This video includes a mix of student projects all loaded up together in a holographic space that we can walk around inside of. We can interact with holographic objects and interact with content that no typical school will be able to put in place; for example, in this video there is a real scale version of the Discovery space shuttle.
This isn't a great example of a true educational experience, but it does show a multi-student project existing in a physical location that includes interactive elements.
In the video to the right there is an explanation of where we started out in the 2021-2022 school year. Students inherited a project from another student who had set up the base project for the HoloLens 2; it was distributed to the other students with his permission. ;-)
In the video you will see the Ingenuity Helicopter, the Perseverance Rover, and the XEMU, which is the next generation Artemis spacesuit, in my classroom. Made interactive, by kids.
By far, our biggest success of this year was being able to get multi-user holographic experiences working. It took me four months to figure out how to make it all work, but now we have a multi-user experience that students can shape and step into. Being able to reach out and interact in the same space with holographic content is a game changer. Students have literally created Martian bases that they walked around together and planned future development for...in real time...with real interactive components.
Two students on the project decided to create a user control system that would allow us to not only animate the rover models we downloaded from NASA, but they also adapted a user interface from the Mixed Reality Toolkit to create buttons to make the rover move its position forward and backward and rotate on command. They have since created a different control system using a joystick that they are refining to make the more familiar control system they reference in the video.
In this video the students are working together in real time to co-design a space without having to build the experience to the lens. The student on the right built a Mars garage for rovers, the student in the middle is putting it into the world and adapting the orientation based on the feedback from the student on the left who is standing in the experience seeing the changes in real-time. The student on the left, who is a junior, figured out how to speed up our development pipeline by making real-time holographic remoting successful after independently going through tutorials from Microsoft.

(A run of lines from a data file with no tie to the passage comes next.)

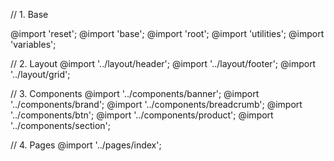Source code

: // 1. Base

@import 'reset';
@import 'base';
@import 'root';
@import 'utilities';
@import 'variables';

// 2. Layout
@import '../layout/header';
@import '../layout/footer';
@import '../layout/grid';

// 3. Components
@import '../components/banner';
@import '../components/brand';
@import '../components/breadcrumb';
@import '../components/btn';
@import '../components/product';
@import '../components/section';


// 4. Pages
@import '../pages/index'; 
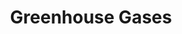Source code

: ---
title: "Greenhouse Gases"
slug: "/earth/climate/greenhouse-gases"
description: "Monitoring and analysis of key greenhouse gases and their impact on climate change."
areas:
  - title: "Key Greenhouse Gases"
    sub-areas:
      - "Carbon dioxide (CO₂)"
      - "Methane (CH₄)"
      - "Nitrous oxide (N₂O)"
      - "Fluorinated gases (HFCs, PFCs, SF₆)"
  - title: "Sources and Emissions"
    sub-areas:
      - "Anthropogenic sources: energy, industry, agriculture, transport"
      - "Natural sources: wetlands, oceans, soil respiration"
      - "Emission trends and hotspots"
  - title: "Atmospheric Monitoring"
    sub-areas:
      - "Satellite-based greenhouse gas observation"
      - "Ground-based monitoring networks"
      - "Global and regional concentration trends"
  - title: "Impacts on Climate"
    sub-areas:
      - "Radiative forcing and global warming potential"
      - "Feedback mechanisms and climate sensitivity"
      - "Interactions with water vapor, clouds, and aerosols"
  - title: "Mitigation Strategies"
    sub-areas:
      - "Reducing fossil fuel emissions"
      - "Carbon capture and storage"
      - "Policy frameworks and international agreements (e.g., Paris Agreement)"
---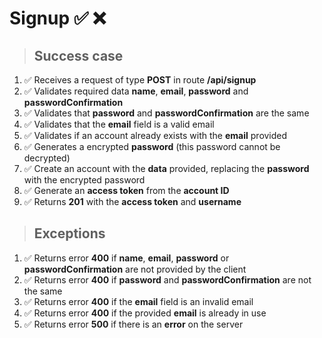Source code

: # Signup ✅ ❌

> ## Success case

01. ✅ Receives a request of type **POST** in route **/api/signup**
00. ✅ Validates required data **name**, **email**, **password** and **passwordConfirmation**
00. ✅ Validates that **password** and **passwordConfirmation** are the same
00. ✅ Validates that the **email** field is a valid email
00. ✅ Validates if an account already exists with the **email** provided
00. ✅ Generates a encrypted **password** (this password cannot be decrypted)
00. ✅ Create an account with the **data** provided, replacing the **password** with the encrypted password
00. ✅ Generate an **access token** from the **account ID**
00. ✅ Returns **201** with the **access token** and **username**

> ## Exceptions

01. ✅ Returns error **400** if **name**, **email**, **password** or **passwordConfirmation** are not provided by the client
00. ✅ Returns error **400** if **password** and **passwordConfirmation** are not the same
00. ✅ Returns error **400** if the **email** field is an invalid email
00. ✅ Returns error **400** if the provided **email** is already in use
00. ✅ Returns error **500** if there is an **error** on the server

It is important to note that:
None of these students worked with the HoloLens or HoloLens 2
before this year.
Coolest Experience So Far:
I was in New Jersey presenting to administrators from across that state and called a student in my classroom while I was on stage. He put on his headset while we had headsets on in New Jersey and we collaboratively interacted with holographic objects in real time. Talk about a different kind of education where location is somewhat independent. We couldn't see each other, but we could all see everyone else's interactions in the experience the students made.
So what the heck is the difference between holographic computing and virtual reality?

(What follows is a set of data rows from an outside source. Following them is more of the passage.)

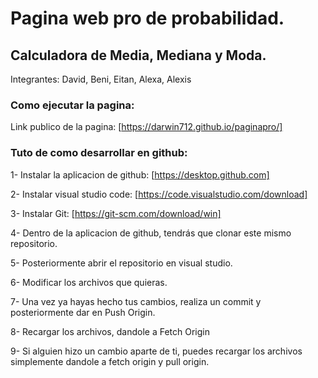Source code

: # Pagina web pro de probabilidad.
## Calculadora de Media, Mediana y Moda.
Integrantes: David, Beni, Eitan, Alexa, Alexis

### Como ejecutar la pagina:
Link publico de la pagina: [https://darwin712.github.io/paginapro/]

### Tuto de como desarrollar en github:
1- Instalar la aplicacion de github: [https://desktop.github.com]

2- Instalar visual studio code: [https://code.visualstudio.com/download]

3- Instalar Git: [https://git-scm.com/download/win]

4- Dentro de la aplicacion de github, tendrás que clonar este mismo repositorio.

5- Posteriormente abrir el repositorio en visual studio.

6- Modificar los archivos que quieras.

7- Una vez ya hayas hecho tus cambios, realiza un commit y posteriormente dar en Push Origin.

8- Recargar los archivos, dandole a Fetch Origin

9- Si alguien hizo un cambio aparte de ti, puedes recargar los archivos simplemente dandole a fetch origin y pull origin.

Why does that difference matter for educational spaces?
The biggest difference between holographic computing and VR is that with holographic computing students aren't removed from the environment they live in. Holographic experiences have a powerful opportunity to transform learning environments in ways that are literally impossible without this kind of hardware.
Transforming learning spaces can be far more impactful than replacing and removing students from them,
especially when collaboration is desired.
What does the research say about this kind of technology from
case studies across various industries?
The research on these kinds of technology are becomming clearer. The ability to interact in a space with content that can interact with and be overlayed on the real world is transformational for our understanding of content as human beings. Being able to do so with other people who are either physically present or virtually present to enable collaboration is even more transformational.
What does this look like when professionals are making these experiences?
Our students will someday be those professionals...
BUT ONLY IF WE GIVE THEM OPPORTUNITIES
TO DEVELOP FOR AND EXPERIENCE THESE TECHNOLOGIES NOW.
Equally Important:
They WANT these opportunities ONCE they know they exist.